• **ASSIGNMENT**:
Looking at the listing below, work out the number of lines where the string "Zoom" shows up, and give that number only.

• **RAW DATA**:
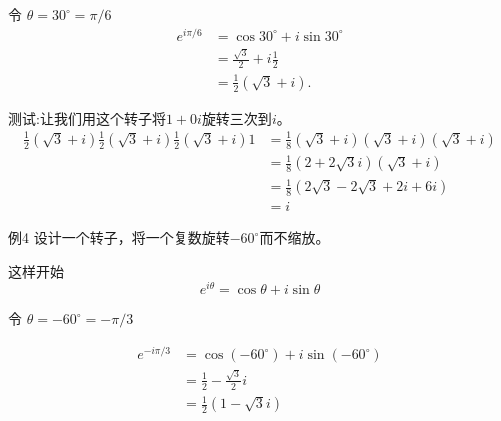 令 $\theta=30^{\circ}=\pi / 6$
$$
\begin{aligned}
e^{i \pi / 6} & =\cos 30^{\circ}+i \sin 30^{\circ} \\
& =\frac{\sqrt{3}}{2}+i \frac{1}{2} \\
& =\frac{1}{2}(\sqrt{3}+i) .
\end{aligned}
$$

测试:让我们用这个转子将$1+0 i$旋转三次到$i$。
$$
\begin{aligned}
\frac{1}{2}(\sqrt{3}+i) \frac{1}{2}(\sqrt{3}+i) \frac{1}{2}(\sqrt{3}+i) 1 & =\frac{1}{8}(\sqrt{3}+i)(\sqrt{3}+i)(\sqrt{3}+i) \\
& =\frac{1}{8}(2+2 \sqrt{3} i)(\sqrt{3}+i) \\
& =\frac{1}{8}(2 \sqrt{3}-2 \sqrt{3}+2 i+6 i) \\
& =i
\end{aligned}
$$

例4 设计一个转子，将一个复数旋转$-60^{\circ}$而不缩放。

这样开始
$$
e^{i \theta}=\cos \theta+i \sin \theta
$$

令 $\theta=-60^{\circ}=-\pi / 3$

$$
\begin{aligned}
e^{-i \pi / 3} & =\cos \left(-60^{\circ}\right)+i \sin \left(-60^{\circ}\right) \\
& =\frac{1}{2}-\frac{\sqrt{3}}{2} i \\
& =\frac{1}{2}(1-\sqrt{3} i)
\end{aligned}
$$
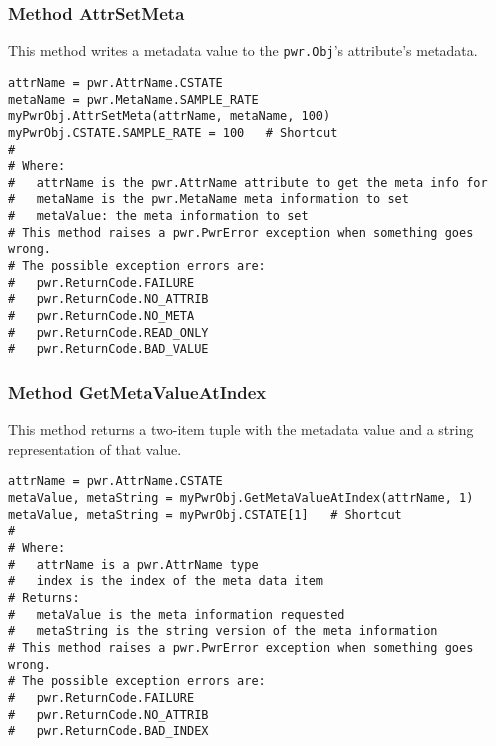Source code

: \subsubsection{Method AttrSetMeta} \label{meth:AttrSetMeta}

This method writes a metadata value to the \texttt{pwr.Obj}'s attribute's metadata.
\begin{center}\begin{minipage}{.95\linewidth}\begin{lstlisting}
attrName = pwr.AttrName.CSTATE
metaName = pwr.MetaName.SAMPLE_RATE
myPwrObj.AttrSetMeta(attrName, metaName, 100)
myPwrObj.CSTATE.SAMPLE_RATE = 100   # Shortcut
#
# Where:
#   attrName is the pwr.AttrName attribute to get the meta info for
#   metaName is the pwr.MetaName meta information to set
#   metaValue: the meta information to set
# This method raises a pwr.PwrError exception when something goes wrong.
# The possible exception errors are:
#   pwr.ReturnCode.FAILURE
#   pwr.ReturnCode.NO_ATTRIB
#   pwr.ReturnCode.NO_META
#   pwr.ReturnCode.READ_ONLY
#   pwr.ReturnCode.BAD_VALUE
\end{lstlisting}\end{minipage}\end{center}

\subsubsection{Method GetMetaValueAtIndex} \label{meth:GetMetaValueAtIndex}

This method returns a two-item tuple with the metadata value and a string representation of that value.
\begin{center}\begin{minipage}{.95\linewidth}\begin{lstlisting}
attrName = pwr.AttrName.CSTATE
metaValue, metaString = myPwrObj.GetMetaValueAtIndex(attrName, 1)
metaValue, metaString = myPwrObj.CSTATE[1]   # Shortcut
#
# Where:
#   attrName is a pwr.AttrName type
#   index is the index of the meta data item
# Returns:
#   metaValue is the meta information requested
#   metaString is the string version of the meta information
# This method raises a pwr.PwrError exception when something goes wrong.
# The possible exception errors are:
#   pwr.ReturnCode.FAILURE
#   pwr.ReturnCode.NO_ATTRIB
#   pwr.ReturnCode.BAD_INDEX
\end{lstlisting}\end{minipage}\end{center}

==

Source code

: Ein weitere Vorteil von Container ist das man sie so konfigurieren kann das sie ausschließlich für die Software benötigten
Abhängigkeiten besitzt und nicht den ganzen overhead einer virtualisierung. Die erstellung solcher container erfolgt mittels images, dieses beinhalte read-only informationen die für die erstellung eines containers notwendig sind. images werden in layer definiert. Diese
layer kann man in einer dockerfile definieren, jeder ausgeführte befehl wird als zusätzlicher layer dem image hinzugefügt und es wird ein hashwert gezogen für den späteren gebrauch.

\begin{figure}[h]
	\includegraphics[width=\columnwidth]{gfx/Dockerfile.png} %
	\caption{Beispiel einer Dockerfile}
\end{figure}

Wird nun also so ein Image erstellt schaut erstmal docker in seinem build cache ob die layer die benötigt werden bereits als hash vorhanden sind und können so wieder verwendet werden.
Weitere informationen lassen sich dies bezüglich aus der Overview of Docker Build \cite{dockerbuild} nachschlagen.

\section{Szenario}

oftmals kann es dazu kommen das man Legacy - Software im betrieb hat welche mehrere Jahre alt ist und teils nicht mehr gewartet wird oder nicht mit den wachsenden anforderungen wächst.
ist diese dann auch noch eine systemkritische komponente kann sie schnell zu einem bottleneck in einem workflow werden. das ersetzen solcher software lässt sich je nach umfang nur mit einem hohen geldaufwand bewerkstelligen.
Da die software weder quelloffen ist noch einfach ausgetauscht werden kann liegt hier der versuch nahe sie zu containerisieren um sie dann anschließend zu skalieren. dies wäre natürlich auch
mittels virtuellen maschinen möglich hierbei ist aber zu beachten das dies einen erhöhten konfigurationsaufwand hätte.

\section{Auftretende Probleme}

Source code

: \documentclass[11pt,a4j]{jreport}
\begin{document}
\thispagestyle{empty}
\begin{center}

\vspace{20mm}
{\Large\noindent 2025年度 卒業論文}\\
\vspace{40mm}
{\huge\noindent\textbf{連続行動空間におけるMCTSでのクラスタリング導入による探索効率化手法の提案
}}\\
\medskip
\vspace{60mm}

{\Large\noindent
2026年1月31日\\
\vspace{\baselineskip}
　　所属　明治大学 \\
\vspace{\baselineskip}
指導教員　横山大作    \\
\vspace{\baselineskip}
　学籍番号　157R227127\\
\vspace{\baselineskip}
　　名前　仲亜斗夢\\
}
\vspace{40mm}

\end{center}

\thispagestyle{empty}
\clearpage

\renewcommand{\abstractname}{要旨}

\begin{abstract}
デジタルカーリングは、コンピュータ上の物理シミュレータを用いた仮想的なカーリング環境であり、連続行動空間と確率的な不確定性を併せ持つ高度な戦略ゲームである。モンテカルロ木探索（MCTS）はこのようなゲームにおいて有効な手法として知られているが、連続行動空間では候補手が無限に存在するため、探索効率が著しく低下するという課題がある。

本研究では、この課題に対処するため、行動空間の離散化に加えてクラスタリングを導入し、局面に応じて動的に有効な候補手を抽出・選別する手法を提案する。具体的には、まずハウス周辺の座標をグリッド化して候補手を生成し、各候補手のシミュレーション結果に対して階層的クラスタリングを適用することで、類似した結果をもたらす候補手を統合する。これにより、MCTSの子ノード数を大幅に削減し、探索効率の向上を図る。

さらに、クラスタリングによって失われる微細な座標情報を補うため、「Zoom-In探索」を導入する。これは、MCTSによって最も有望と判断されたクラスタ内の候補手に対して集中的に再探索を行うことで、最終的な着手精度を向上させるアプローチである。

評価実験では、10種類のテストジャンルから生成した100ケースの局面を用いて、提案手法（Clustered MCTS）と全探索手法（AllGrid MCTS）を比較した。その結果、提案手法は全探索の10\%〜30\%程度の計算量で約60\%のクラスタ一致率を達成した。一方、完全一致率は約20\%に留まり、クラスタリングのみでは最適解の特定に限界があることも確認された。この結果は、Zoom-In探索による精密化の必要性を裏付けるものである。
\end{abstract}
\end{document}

• **ANSWER**:
2